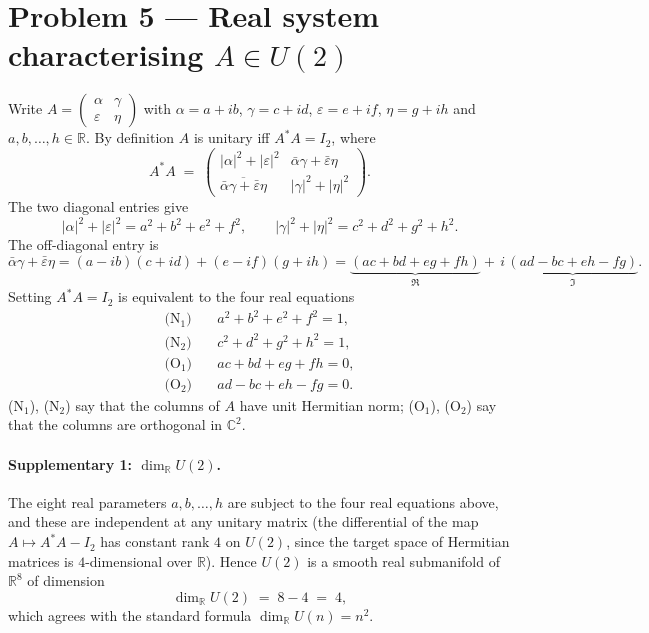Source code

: \documentclass[11pt,a4paper]{article}
\newcommand{\R}{\mathbb{R}}
\newcommand{\C}{\mathbb{C}}
\begin{document}
\section*{Problem 5 --- Real system characterising $A\in U(2)$}

Write $A=\begin{pmatrix}\alpha & \gamma\\ \varepsilon & \eta\end{pmatrix}$ with $\alpha=a+ib$, $\gamma=c+id$, $\varepsilon=e+if$, $\eta=g+ih$ and $a,b,\dots,h\in\R$. By definition $A$ is unitary iff $A^{*}A=I_2$, where
\[
A^{*}A\;=\;\begin{pmatrix}
\lvert\alpha\rvert^{2}+\lvert\varepsilon\rvert^{2} & \bar\alpha\gamma+\bar\varepsilon\eta\\
\overline{\bar\alpha\gamma+\bar\varepsilon\eta} & \lvert\gamma\rvert^{2}+\lvert\eta\rvert^{2}
\end{pmatrix}.
\]
The two diagonal entries give
\[
\lvert\alpha\rvert^{2}+\lvert\varepsilon\rvert^{2}=a^{2}+b^{2}+e^{2}+f^{2},
\qquad
\lvert\gamma\rvert^{2}+\lvert\eta\rvert^{2}=c^{2}+d^{2}+g^{2}+h^{2}.
\]
The off-diagonal entry is
\[
\bar\alpha\gamma+\bar\varepsilon\eta
=(a-ib)(c+id)+(e-if)(g+ih)
=\underbrace{(ac+bd+eg+fh)}_{\Re}+\,i\,\underbrace{(ad-bc+eh-fg)}_{\Im}.
\]
Setting $A^{*}A=I_2$ is equivalent to the four real equations
\[
\boxed{\;\;
\begin{aligned}
\text{(N$_1$)}\quad & a^{2}+b^{2}+e^{2}+f^{2}=1,\\
\text{(N$_2$)}\quad & c^{2}+d^{2}+g^{2}+h^{2}=1,\\
\text{(O$_1$)}\quad & ac+bd+eg+fh=0,\\
\text{(O$_2$)}\quad & ad-bc+eh-fg=0.
\end{aligned}\;\;}
\]
(N$_1$), (N$_2$) say that the columns of $A$ have unit Hermitian norm; (O$_1$), (O$_2$) say that the columns are orthogonal in $\C^{2}$.

\paragraph{Supplementary 1: $\dim_{\R} U(2)$.}
The eight real parameters $a,b,\dots,h$ are subject to the four real equations above, and these are independent at any unitary matrix (the differential of the map $A\mapsto A^{*}A-I_2$ has constant rank $4$ on $U(2)$, since the target space of Hermitian matrices is $4$-dimensional over $\R$). Hence $U(2)$ is a smooth real submanifold of $\R^{8}$ of dimension
\[
\dim_{\R} U(2)\;=\;8-4\;=\;4,
\]
which agrees with the standard formula $\dim_{\R}U(n)=n^{2}$.
\end{document}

==============================

Show each line of the material where the word "lvert" occurs.

\lvert\alpha\rvert^{2}+\lvert\varepsilon\rvert^{2} & \bar\alpha\gamma+\bar\varepsilon\eta\\
\overline{\bar\alpha\gamma+\bar\varepsilon\eta} & \lvert\gamma\rvert^{2}+\lvert\eta\rvert^{2}
\lvert\alpha\rvert^{2}+\lvert\varepsilon\rvert^{2}=a^{2}+b^{2}+e^{2}+f^{2},
\lvert\gamma\rvert^{2}+\lvert\eta\rvert^{2}=c^{2}+d^{2}+g^{2}+h^{2}.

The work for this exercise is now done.